If I were going to try it in spite of that, though, I’d make sure to strain the aloe well, removing any plant bits and straining out the liquid. (You probably wouldn’t want gloppy bits in your hair or on your skin anyway).
I’d also keep the shelf life quite low, even with a preservative, and would toss at first signs of changes in smell or appearance. (I might even consider storing in the fridge, even with preservatives.)
When cosmetic formulators make their products, they do testing on them so they know how well their preservatives work with their formulations. Testing can be expensive, though, so most of us aren’t going to do testing on our homemade products. That’s why it’s always best to err on the side of caution when making things at home (especially with natural preservatives that aren’t as strong as the synthetics like parabens).
Hi Tracy, I am thrilled to find your site. I am sensitive to fragrances and it is so so hard to find natural hair products that are fragrance free as well as will work well on my dry, 3C/4A curly ethnic hair. Is this recipe fragrance free? If aloe is used and not water, the preservative is still needed correct? I have 2 types of aloe on hand: one is an aloe gel made with xanthan gum, citric acid, potassium sorbate and carrageenan. The other is a 100% aloe vera fractionally distilled liquid from aloe leaves with no added ingredients. I wonder if I use the first aloe gel if I would still need to use a preservative and xanthan gum?

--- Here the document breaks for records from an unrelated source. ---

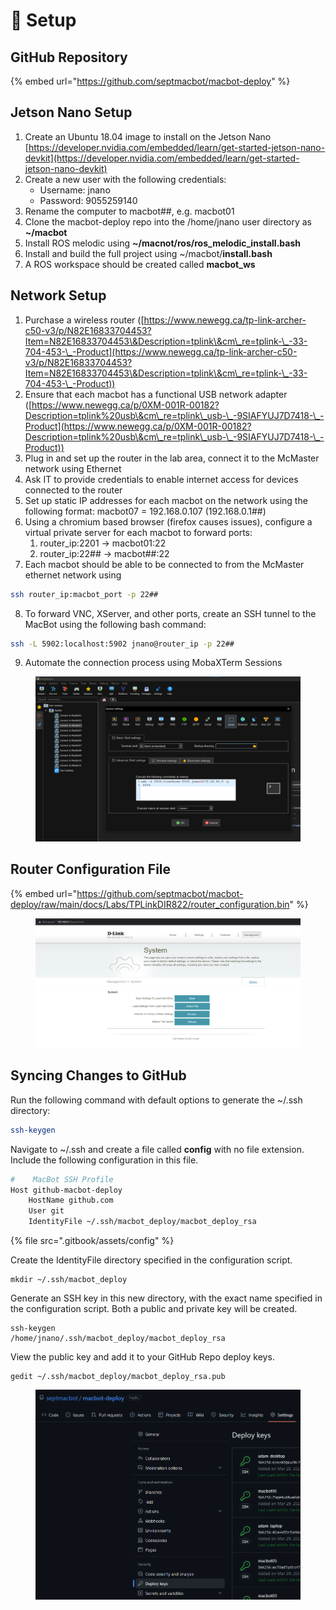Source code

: # 💾 Setup

## GitHub Repository

{% embed url="https://github.com/septmacbot/macbot-deploy" %}

## Jetson Nano Setup

1. Create an Ubuntu 18.04 image to install on the Jetson Nano [https://developer.nvidia.com/embedded/learn/get-started-jetson-nano-devkit](https://developer.nvidia.com/embedded/learn/get-started-jetson-nano-devkit)
2. Create a new user with the following credentials:
   * Username: jnano
   * Password: 9055259140
3. Rename the computer to macbot##, e.g. macbot01
4. Clone the macbot-deploy repo into the /home/jnano user directory as **\~/macbot**
5. Install ROS melodic using **\~/macnot/ros/ros\_melodic\_install.bash**
6. Install and build the full project using \~/macbot/**install.bash**
7. A ROS workspace should be created called **macbot\_ws**



## Network Setup

1. Purchase a wireless router ([https://www.newegg.ca/tp-link-archer-c50-v3/p/N82E16833704453?Item=N82E16833704453\&Description=tplink\&cm\_re=tplink-\_-33-704-453-\_-Product](https://www.newegg.ca/tp-link-archer-c50-v3/p/N82E16833704453?Item=N82E16833704453\&Description=tplink\&cm\_re=tplink-\_-33-704-453-\_-Product))
2. Ensure that each macbot has a functional USB network adapter ([https://www.newegg.ca/p/0XM-001R-00182?Description=tplink%20usb\&cm\_re=tplink\_usb-\_-9SIAFYUJ7D7418-\_-Product](https://www.newegg.ca/p/0XM-001R-00182?Description=tplink%20usb\&cm\_re=tplink\_usb-\_-9SIAFYUJ7D7418-\_-Product))
3. Plug in and set up the router in the lab area, connect it to the McMaster network using Ethernet
4. Ask IT to provide credentials to enable internet access for devices connected to the router
5. Set up static IP addresses for each macbot on the network using the following format: macbot07 = 192.168.0.107 (192.168.0.1##)
6. Using a chromium based browser (firefox causes issues), configure a virtual private server for each macbot to forward ports:
   1. router\_ip:2201 -> macbot01:22
   2. router\_ip:22## -> macbot##:22
7. Each macbot should be able to be connected to from the McMaster ethernet network using&#x20;

```bash
ssh router_ip:macbot_port -p 22##
```

8. To forward VNC, XServer, and other ports, create an SSH tunnel to the MacBot using the following bash command:

```bash
ssh -L 5902:localhost:5902 jnano@router_ip -p 22##
```

9. Automate the connection process using MobaXTerm Sessions

<figure><img src=".gitbook/assets/image (1).png" alt=""><figcaption></figcaption></figure>

## Router Configuration File

{% embed url="https://github.com/septmacbot/macbot-deploy/raw/main/docs/Labs/TPLinkDIR822/router_configuration.bin" %}

<figure><img src=".gitbook/assets/image (3).png" alt=""><figcaption></figcaption></figure>

## Syncing Changes to GitHub

Run the following command with default options to generate the \~/.ssh directory:

```bash
ssh-keygen
```

Navigate to \~/.ssh and create a file called **config** with no file extension. Include the following configuration in this file.

```bash
#    MacBot SSH Profile
Host github-macbot-deploy
    HostName github.com
    User git
    IdentityFile ~/.ssh/macbot_deploy/macbot_deploy_rsa

```

{% file src=".gitbook/assets/config" %}

Create the IdentityFile directory specified in the configuration script.

```
mkdir ~/.ssh/macbot_deploy
```

Generate an SSH key in this new directory, with the exact name specified in the configuration script. Both a public and private key will be created.

```
ssh-keygen
/home/jnano/.ssh/macbot_deploy/macbot_deploy_rsa
```

View the public key and add it to your GitHub Repo deploy keys.

```
gedit ~/.ssh/macbot_deploy/macbot_deploy_rsa.pub
```

<figure><img src=".gitbook/assets/image (4).png" alt=""><figcaption></figcaption></figure>

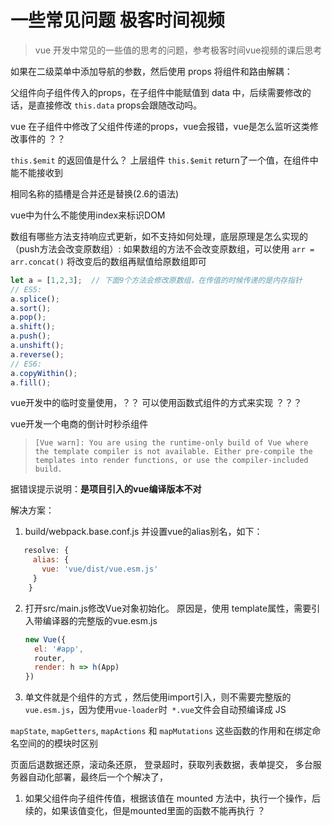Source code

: # 一些常见问题 极客时间视频
> vue 开发中常见的一些值的思考的问题，参考极客时间vue视频的课后思考

如果在二级菜单中添加导航的参数，然后使用 props 将组件和路由解耦：

父组件向子组件传入的props，在子组件中能赋值到 data 中，后续需要修改的话，是直接修改 `this.data` props会跟随改动吗。


vue 在子组件中修改了父组件传递的props，vue会报错，vue是怎么监听这类修改事件的 ？？

`this.$emit` 的返回值是什么？ 上层组件 `this.$emit` return了一个值，在组件中能不能接收到

相同名称的插槽是合并还是替换(2.6的语法)

vue中为什么不能使用index来标识DOM

数组有哪些方法支持响应式更新，如不支持如何处理，底层原理是怎么实现的（push方法会改变原数组）: 如果数组的方法不会改变原数组，可以使用 `arr = arr.concat()` 将改变后的数组再赋值给原数组即可

```js
let a = [1,2,3];  // 下面9个方法会修改原数组，在传值的时候传递的是内存指针
// ES5:
a.splice();
a.sort();
a.pop();
a.shift();
a.push();
a.unshift();
a.reverse();
// ES6:
a.copyWithin();
a.fill();
```



vue开发中的临时变量使用，？？ 可以使用函数式组件的方式来实现 ？？？

vue开发一个电商的倒计时秒杀组件

> ```
> [Vue warn]: You are using the runtime-only build of Vue where the template compiler is not available. Either pre-compile the templates into render functions, or use the compiler-included build.
> ```

据错误提示说明：**是项目引入的vue编译版本不对**

解决方案：

1. build/webpack.base.conf.js 并设置vue的alias别名，如下：

```js
   resolve: {
     alias: {
       vue: 'vue/dist/vue.esm.js'
     }
    }
```

2. 打开src/main.js修改Vue对象初始化。 原因是，使用 template属性，需要引入带编译器的完整版的vue.esm.js

   ```js
   new Vue({
     el: '#app',
     router,
     render: h => h(App)
   })
   ```


3. 单文件就是个组件的方式 ，然后使用import引入，则不需要完整版的`vue.esm.js`，因为使用`vue-loader`时` *.vue`文件会自动预编译成 JS



`mapState`, `mapGetters`, `mapActions` 和 `mapMutations` 这些函数的作用和在绑定命名空间的的模块时区别


页面后退数据还原，滚动条还原，
登录超时，获取列表数据，表单提交，
多台服务器自动化部署，最终后一个个解决了，


1. 如果父组件向子组件传值，根据该值在 mounted 方法中，执行一个操作，后续的，如果该值变化，但是mounted里面的函数不能再执行 ？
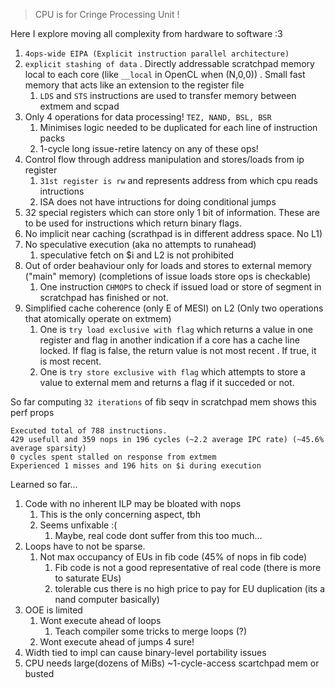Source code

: > CPU is for Cringe Processing Unit !

Here I explore moving all complexity from hardware to software :3
1. `4ops-wide EIPA (Explicit instruction parallel architecture)`
2. `explicit stashing of data` . Directly addressable scratchpad memory local to each core (like `__local` in OpenCL when (N,0,0)) . Small fast memory that acts like an extension to the register file
   1. `LDS` and `STS` instructions are used to transfer memory between extmem and scpad
3. Only 4 operations for data processing! `TEZ, NAND, BSL, BSR`
   1. Minimises logic needed to be duplicated for each line of instruction packs
   2. 1-cycle long issue-retire latency on any of these ops!
4. Control flow through address manipulation and stores/loads from ip register
   1. `31st register is rw` and represents address from which cpu reads intructions
   2. ISA does not have intructions for doing conditional jumps
5. 32 special registers which can store only 1 bit of information. These are to be used for instructions which return binary flags.
6. No implicit near caching (scrathpad is in different address space. No L1)
7. No speculative execution (aka no attempts to runahead)
   1. speculative fetch on $i and L2 is not prohibited
8. Out of order beahaviour only for loads and stores to external memory ("main" memory) (completions of issue loads store ops is checkable)
   1. One instruction `CHMOPS` to check if issued load or store of segment in scratchpad has finished or not.
9.  Simplified cache coherence (only E of MESI) on L2 (Only two operations that atomically operate on extmem)
      1. One is `try load exclusive with flag` which returns a value in one register and flag in another indication if a core has a cache line locked. If flag is false, the return value is not most recent . If true, it is most recent.
      2. One is `try store exclusive with flag` which attempts to store a value to external mem and returns a flag if it succeded or not.

So far computing `32 iterations` of fib seqv in scratchpad mem shows this perf props
```
Executed total of 788 instructions.
429 usefull and 359 nops in 196 cycles (~2.2 average IPC rate) (~45.6% average sparsity)
0 cycles spent stalled on response from extmem
Experienced 1 misses and 196 hits on $i during execution
```

Learned so far...
1. Code with no inherent ILP may be bloated with nops
   1. This is the only concerning aspect, tbh
   2. Seems unfixable :(
      1. Maybe, real code dont suffer from this too much...
2. Loops have to not be sparse.
   1. Not max occupancy of EUs in fib code (45% of nops in fib code)
      1. Fib code is not a good representative of real code (there is more to saturate EUs)
      2. tolerable cus there is no high price to pay for EU duplication (its a nand computer basically)
3. OOE is limited
   1. Wont execute ahead of loops
      1. Teach compiler some tricks to merge loops (?)
   2. Wont execute ahead of jumps 4 sure!
4. Width tied to impl can cause binary-level portability issues
5. CPU needs large(dozens of MiBs) ~1-cycle-access scartchpad mem or busted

Lastly, do geogard or euxyl have a fragrance and where do you obtain these? Thanks so so much. I’m excited to make my first 100% natural hair product! 🙂
Tracy Ariza, DDS
I’m afraid that even if you use aloe with a preservative, you’d still need to use one (unless you are only making for around a week to ten days at a time and store it the fridge). The preservative in the aloe is used at a concentration for that amount of product. When you add more water and other ingredients, you need to increase the amount of preservative to fit with the final weight of the product you are making. I hope that makes sense.
The preservatives don’t have fragrances. Many do have a mild scent, but not a fragrance. Depending on where you live, you should be able to find suppliers on the internet that sell the various preservatives.
I add fragrance to this with essential oils, but you can definitely leave those out to keep it fragrance-free.
You could test it out with xanthan and water- making a small batch and keeping it in the fridge. This is an easy-enough recipe that you could actually make it weekly, store in the fridge, and not worry about a preservative. For ease of use, though, especially if you plan on making other homemade cosmetics, look for a preservative. 😉
I truly try to only use essential oils or vitamin e for preserving products. Would you have a suggestion for anything other than the Leucidal?
If you answered this previously and I missed the response, I do apologize.
Tracy Ariza, DDS
I have a post that details my thoughts on natural preservatives here. (And why EOs and vitamin E aren’t really preservatives.)
this is a great article for using aloe in cosmetics for specific skin issues. It also has the percentage of aloe used in the studies, For example, studies on acne, dandruff and scalp issues, psoriasis, eczema, etc.
I have a question? Would this be good for thinning hair? My doubt is between using Xantham Gum or Gelatin (vegetable) to make this gel.
I would like to know what you think is healthier. Also, I read that Glycerin could be negative on hair as it tends to absorb humidity so it might actually dry hair. I live in South Florida. Any thought?
Tracy Ariza, DDS
Generally, glycerin will help draw humidity into the hair, but you are right that in extremely dry environments, it can have the opposite effect. Some people (most?) do well with it. Others don’t. You can experiment with and without it.
I would be afraid that gelatin would get really sticky and harden in hair. (I tried a gelatin mask on my skin and it was quite difficult to remove.)
I’d probably stick with xanthan gum.